TARAKAN – Penyesuaian tarif abonemen Perusahaan Daerah Air Minum (PDAM) Kota Tarakan dinilai berpotensi menimbulkan persoalan hukum. Akademisi hukum menegaskan, konsumen memiliki dasar kuat untuk menggugat jika kebijakan tersebut dianggap melanggar hak masyarakat atas layanan air bersih.

Dosen Fakultas Hukum Universitas Borneo Tarakan (UBT), Alif Arhanda Putra, menyebut air bersih adalah kebutuhan dasar yang harus dijamin negara. Karena itu, setiap kebijakan kenaikan tarif harus dilakukan secara transparan dan melalui sosialisasi terlebih dahulu.

“Air adalah kebutuhan vital. Jika ada kebijakan kenaikan tarif tanpa sosialisasi, apalagi mendadak, itu berpotensi memberatkan masyarakat,” tegas Alif, Kamis (11/9/2025).

Risiko Maladministrasi
Menurutnya, kebijakan yang diambil tanpa komunikasi terbuka bisa menimbulkan maladministrasi. Masyarakat pun memiliki payung hukum jelas untuk memperjuangkan haknya melalui Undang-Undang Perlindungan Konsumen, Pasal 4, yang menjamin hak konsumen atas barang dan jasa.

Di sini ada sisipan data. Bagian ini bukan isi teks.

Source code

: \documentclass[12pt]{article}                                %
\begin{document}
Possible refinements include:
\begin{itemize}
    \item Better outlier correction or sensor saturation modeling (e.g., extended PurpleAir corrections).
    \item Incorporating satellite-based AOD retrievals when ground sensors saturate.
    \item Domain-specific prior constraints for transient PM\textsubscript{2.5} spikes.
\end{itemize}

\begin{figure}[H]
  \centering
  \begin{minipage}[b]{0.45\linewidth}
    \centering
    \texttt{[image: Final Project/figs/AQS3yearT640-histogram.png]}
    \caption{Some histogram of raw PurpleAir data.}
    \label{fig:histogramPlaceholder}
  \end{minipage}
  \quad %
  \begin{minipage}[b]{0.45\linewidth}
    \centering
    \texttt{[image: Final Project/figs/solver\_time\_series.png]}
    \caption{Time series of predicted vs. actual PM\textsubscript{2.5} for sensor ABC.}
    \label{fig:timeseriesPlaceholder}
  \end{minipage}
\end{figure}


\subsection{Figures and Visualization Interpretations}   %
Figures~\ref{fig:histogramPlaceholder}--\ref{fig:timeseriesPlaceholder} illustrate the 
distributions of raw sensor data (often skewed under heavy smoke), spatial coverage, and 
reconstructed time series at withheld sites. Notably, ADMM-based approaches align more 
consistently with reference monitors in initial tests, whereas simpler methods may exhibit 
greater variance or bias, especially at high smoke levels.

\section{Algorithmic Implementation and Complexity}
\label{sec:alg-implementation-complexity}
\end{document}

“Kalau PDAM terbukti tidak memenuhi kewajibannya dalam pelayanan, maka gugatan bisa ditempuh. Itu bisa masuk ke ranah perbuatan melawan hukum,” jelasnya.

Bisa Dijalankan Jika Sesuai Prosedur
Meski begitu, Alif menilai penyesuaian tarif tetap sah dilakukan asalkan sesuai mekanisme. Sosialisasi beberapa bulan sebelum diberlakukan, menurutnya, menjadi syarat penting.

“Jika dilakukan dengan sosialisasi yang memadai, maka prosedur sudah terpenuhi. Namun yang perlu diingat, masyarakat harus dilibatkan dalam rencana kebijakan ini,” tambahnya.
Alif juga mendorong PDAM untuk mengundang unsur masyarakat dalam forum sosialisasi kenaikan tarif. Selain bentuk keterbukaan, langkah ini sekaligus menjadi ruang evaluasi pelayanan air bersih di Tarakan.

“PDAM adalah representasi pemerintah daerah dalam pelayanan dasar. Keterlibatan masyarakat tidak hanya soal legitimasi, tapi juga sarana untuk meningkatkan kualitas layanan,” pungkasnya.